Understanding rental yield and capital growth
There are two ways landlords make money through property letting - capital growth and rental income growth. Let's take a look at these in more detail.
When a property increases in value over time, it is known as 'capital growth'. Capital growth, also known as capital appreciation, has been strong in recent times, but the value of property does go up as well as down, and of course the local conditions surrounding your property have a big effect.
Rental income is what the tenant pays you - hopefully this will grow over time too. In addition to the all important income, you will also need to budget for a number of necessary costs. It's worth highlighting what these costs are so you can budget for them. This is especially important as ultimately you are responsible for these costs whether the property is occupied or not.
Premiums for buildings insurance vary by area, type and size of property but allow for between 2 and 3% of the rent. For furnished property allow between another 1 and 4% of the rent depending on the level of furnishing.
Replacing fixtures and fittings
Allow for 10% of the rent each year to replace worn out fixtures, fittings and furnishings. Also, be prepared to re-decorate every few years.
Things break down and need to be maintained over time. You will need to allow a percentage of the rent to cover this. The type, age and condition of the property will obviously have an effect on repairs and maintenance of the property, so this should be taken in to consideration when choosing your property to purchase.
Ground rent and service charges
If the property is leasehold you'll have to pay these charges.
Allow for empty periods
Don't assume the property will always be occupied with a rent paying tenant. Budget for a month each year when the property is empty - 'void periods' in landlord jargon.
Letting agency fee
Fees vary but a good agent could get you a higher rent than if you find a tenant privately - remember that we have more market expertise and a greater selection of tenants for you to choose from which will more than make up for our charges (which in most cases are tax deductible anyway).
Of course, your biggest cost is likely to be your mortgage.
Many buy-to-let mortgage lenders will only lend up to 80% of the property value, so you'll need to put in some money yourself - which of course has a cost too!
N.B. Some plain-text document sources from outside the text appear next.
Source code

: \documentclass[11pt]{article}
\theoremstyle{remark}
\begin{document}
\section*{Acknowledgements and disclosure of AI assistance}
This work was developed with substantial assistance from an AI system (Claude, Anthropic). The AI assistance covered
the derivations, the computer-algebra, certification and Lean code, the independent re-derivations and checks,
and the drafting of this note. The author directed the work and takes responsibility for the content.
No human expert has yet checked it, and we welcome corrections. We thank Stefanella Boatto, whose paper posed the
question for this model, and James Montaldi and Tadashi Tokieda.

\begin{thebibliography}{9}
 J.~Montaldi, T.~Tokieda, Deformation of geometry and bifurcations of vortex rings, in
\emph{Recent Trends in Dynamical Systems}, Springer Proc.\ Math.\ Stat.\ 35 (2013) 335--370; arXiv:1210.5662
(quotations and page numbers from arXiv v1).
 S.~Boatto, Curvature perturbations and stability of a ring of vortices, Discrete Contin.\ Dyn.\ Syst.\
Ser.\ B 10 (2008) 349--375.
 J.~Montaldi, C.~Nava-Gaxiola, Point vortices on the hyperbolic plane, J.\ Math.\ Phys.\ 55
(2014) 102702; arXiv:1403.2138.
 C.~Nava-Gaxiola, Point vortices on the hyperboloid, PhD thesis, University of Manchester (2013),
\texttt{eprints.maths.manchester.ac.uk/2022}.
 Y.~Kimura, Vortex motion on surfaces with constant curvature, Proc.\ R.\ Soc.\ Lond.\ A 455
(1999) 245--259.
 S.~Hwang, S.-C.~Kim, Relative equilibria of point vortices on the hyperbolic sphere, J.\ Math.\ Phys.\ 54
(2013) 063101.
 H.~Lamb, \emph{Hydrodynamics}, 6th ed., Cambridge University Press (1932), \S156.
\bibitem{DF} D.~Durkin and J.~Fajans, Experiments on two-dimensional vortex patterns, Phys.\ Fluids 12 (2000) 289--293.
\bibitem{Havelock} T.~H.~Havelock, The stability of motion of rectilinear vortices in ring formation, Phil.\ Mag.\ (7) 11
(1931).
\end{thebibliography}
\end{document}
Once you have deducted all these costs from the rent, you end up with your net expected rental income.
If you divide this into the value of the property, including all the costs associated with buying it, you have the 'true' or 'net rental yield'.
So, if net rental income is £10,000 and the property cost £200,000, the net rental yield is simply £10,000 divided by £200,000 which equals 0.05 or 5%.
Once you do the maths, you may find that the net rental yield figure is less than the cost of your mortgage, leaving you with a shortfall. However, if you have bought well, you should expect the rental income to creep up over time - plus you should see some capital growth too.
Understanding your legal responsibilities as a landlord
There are some legal requirements you will have to comply with as a landlord. This section introduces some of these responsibilities.
The law states you must maintain the property and undertake any major repairs that are required. This includes anything that affects the structure and exterior as well as the electrical, heating, hot water and sanitary conditions.
In addition, there are special rules that apply to soft furnishings, gas and electrical safety, tenants with disabilities and shared houses. These rules can be found below.
All soft furnishings must comply with the Furniture and Furnishings (Fire) Safety Regulations 1988 and be fire safety compliant. Look for the fire safety label on all furnishings. For further information visit here.
The Gas Safety (Installation and Use) Regulations 1998 say landlords must ensure that gas appliances, fittings and flues are safe for tenants use and that installation, maintenance and annual safety checks are carried out by a Corgi-registered gas installer. If everything is OK, you'll be given a certificate called a CP12 and you must give a copy of this to the tenant. Gas safety checks must be carried out on a property annually. For further information visit here.
The Electrical Equipment and Safety Regulations say you must ensure that the electrics are safe, with operating instructions and safety notices supplied before a letting commences. Get your electrics regularly checked by a qualified electrician.
Landlords should make 'reasonable adjustments' to their property to accommodate a disabled person.
Certain types of shared houses (called Houses in Multiple Occupation) have to be licensed under special rules, which also require the property meets certain extra fire and electrical safety standards. These rules also set a limit to the number of people who can occupy a property. Whether or not you need to get a licence depends on the size of the property and varies by council - ask your local authority's housing department for more information.
A good general Government guide to all the regulations can be found HERE:
If you are in any doubt what your responsibilities are, Oakwood lettings will be able to help and advise - however, as the landlord it's your legal responsibility to ensure the regulations are complied with and that safety checks have actually been carried out - failure to do so is a criminal offence so seek advice and guidance.
Also, if you own a flat, some leases require you to tell the freeholder of your plans to let or may prohibit certain types of lettings - check your lease agreement carefully for any possible restrictions.
Finally, if you are planning to let your former home, a standard home insurance policy will not cover you properly and may result in claims being rejected - you'll need a special landlords' insurance policy. But don't worry - premiums are not much higher than on a standard policy.